As means for interconnecting respective conductive wiring of a pair of objects to be interconnected (hereinafter referred to as interconnection objects) physically and electrically, there is known an interconnection technology using a thermocompression bonding of interconnection portions of the conductive wiring sandwiching an anisotropic conductive film (ACF) between the respective interconnection portions. The anisotropic conductive film is an adhesive film made of adhesive such as thermoplastic resin or theromosetting resin containing conductive particles such as metallic particles or metallic coating plastic particles, anisotropic conductivity of which is assigned by scattering the conductive particles into the adhesive. The film enables an electric interconnection of a fine wiring pattern only through a thermocompression bonding process. Consequently, the film has been widely available in an interconnection of panel electrodes of a flat-panel such as LCD or organic EL and a Flexible Printed Circuit (FPC), or a Tape Automated Bonding (TAB) tape or the like (see, for example, Japanese Patent Application Laid-Open No. 2002-258767, or Japanese Patent Application Laid-Open No. Japanese Patent Application Laid-Open No. Hei.11-212496).
FIGS. 1A and 1B are explanatory views illustrating a conventional interconnection structure of the conductive wiring using such an anisotropic conductive film. In more detail, FIG. 1A is a cross-sectional view sectioned by a plane perpendicular to the conductive wiring, and FIG. 1B is a cross-sectional view sectioned along an I-I line shown in the FIG. 1A. The interconnection structure is formed through a thermocompression bonding between a conductive wiring 122 formed on a surface of a supporting body 121 as one interconnection object and a conductive wiring 132 formed on a surface of a supporting body 131 as the other interconnection object, sandwiching an anisotropic conductive film 140, which contains conductive particles 142, between these two conductive wirings. The conductive wirings 122 and 132 are electrically connected with each other through conductive particles 142 after the compression bonding is achieved. Because the conductive particles 142 are scattered in an insulating adhesive at the non-existing regions 146 of the conductive wirings (gaps between the conductive wiring patterns), an insulating state thereof is held between adjacent conductive wirings. Hence, through only the thermocompression bonding, it is possible for the conductive wirings 122 and 132 to be connected electrically with each other according to the respective wiring patterns as well as an adhesion of the interconnection objects.
In the conventional interconnection structure of conductive wiring using the anisotropic conductive film as shown in FIG. 1B, the adhesive, which serves as a base material of the anisotropic conductive film 140, becomes fluid at the time of the thermocompression bonding. As a result, there occurs a phenomenon that a part of the conductive particles 142 maintained in the adhesive between conductive wirings 122 and 132 is pushed out into each gap 146 between adjacent conductive wirings.

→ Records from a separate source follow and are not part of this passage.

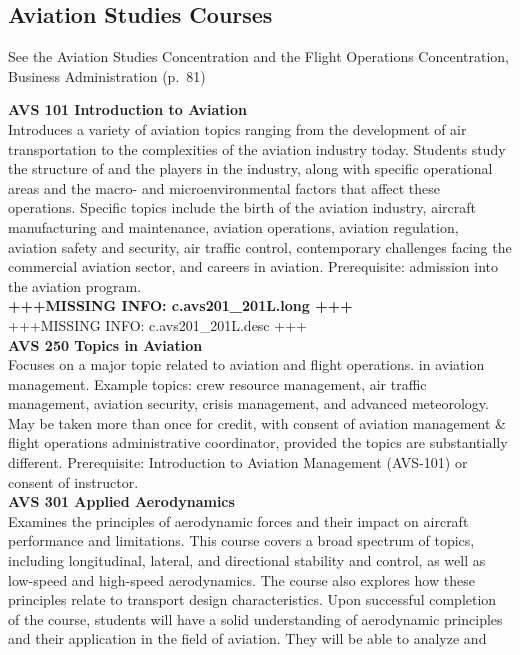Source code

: \documentclass[
  letterpaper,
]{scrbook}
\begin{document}
\subsection{Aviation Studies Courses}\label{aviation-studies-courses}

See the Aviation Studies Concentration and the Flight Operations
Concentration, Business Administration (p.~81)

\textbf{AVS 101 Introduction to Aviation}\\
Introduces a variety of aviation topics ranging from the development of
air transportation to the complexities of the aviation industry today.
Students study the structure of and the players in the industry, along
with specific operational areas and the macro- and microenvironmental
factors that affect these operations. Specific topics include the birth
of the aviation industry, aircraft manufacturing and maintenance,
aviation operations, aviation regulation, aviation safety and security,
air traffic control, contemporary challenges facing the commercial
aviation sector, and careers in aviation. Prerequisite: admission into
the aviation program.\\
\textbf{+++MISSING INFO: c.avs201\_201L.long +++}\\
+++MISSING INFO: c.avs201\_201L.desc +++\\
\textbf{AVS 250 Topics in Aviation}\\
Focuses on a major topic related to aviation and flight operations. in
aviation management. Example topics: crew resource management, air
traffic management, aviation security, crisis management, and advanced
meteorology. May be taken more than once for credit, with consent of
aviation management \& flight operations administrative coordinator,
provided the topics are substantially different. Prerequisite:
Introduction to Aviation Management (AVS-101) or consent of
instructor.\\
\textbf{AVS 301 Applied Aerodynamics}\\
Examines the principles of aerodynamic forces and their impact on
aircraft performance and limitations. This course covers a broad
spectrum of topics, including longitudinal, lateral, and directional
stability and control, as well as low-speed and high-speed aerodynamics.
The course also explores how these principles relate to transport design
characteristics. Upon successful completion of the course, students will
have a solid understanding of aerodynamic principles and their
application in the field of aviation. They will be able to analyze and
\end{document}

Because the conductive wirings of electronic apparatus have been recently desired to be more high-density, wiring patterns with narrow pitches are adopted in their interconnection structures of conductive wiring. Hence, the density of the conductive particles 142 becomes over-dense in the narrow gap 146, when the fluidization of the adhesive is blocked locally.
As shown in FIG. 1B, for instance, when an insulating layer 133 covers a surface on which the conductive wiring of an interconnection object is formed, there may occur a phenomenon that an edge of the insulating layer 133 facing on the interconnection portion blocks a flow of the adhesive in anisotropic conductive film 140. Thereby, the conductive particles 142 may stay over-densely in the gap 146 near the edge of the insulating layer 133. This may cause a shortage between adjacent conductive wirings, so called “shortage in wiring pattern”.
As further shown in FIG. 1B, suppose that an interconnection object having a supporting body 131 a surface of which is covered with the insulating layer 133 except for the surface of the interconnection portion, is interconnected with the other interconnection object at the end of the supporting body 121. When the supporting body 131 is bent, a maximum bending moment is applied on the supporting body 131 at a location of the end of the insulating layer 133, and causes a stress concentration at the end of the insulating layer 133. This causes the other problem that a destruction of the interconnection object may occur at the portion of the stress concentration, if an excess bending is applied thereon.
On the contrary, when the insulating layer 133 of the supporting body 131 is overlapped on the other supporting body 121 to be interconnected with each other, a flow of the adhesive in the anisotropic conductive film 140 is blocked completely at the end of the insulating layer 133. Thus, the problem of the shortage in the wiring patterns more often occurs than one as described previously.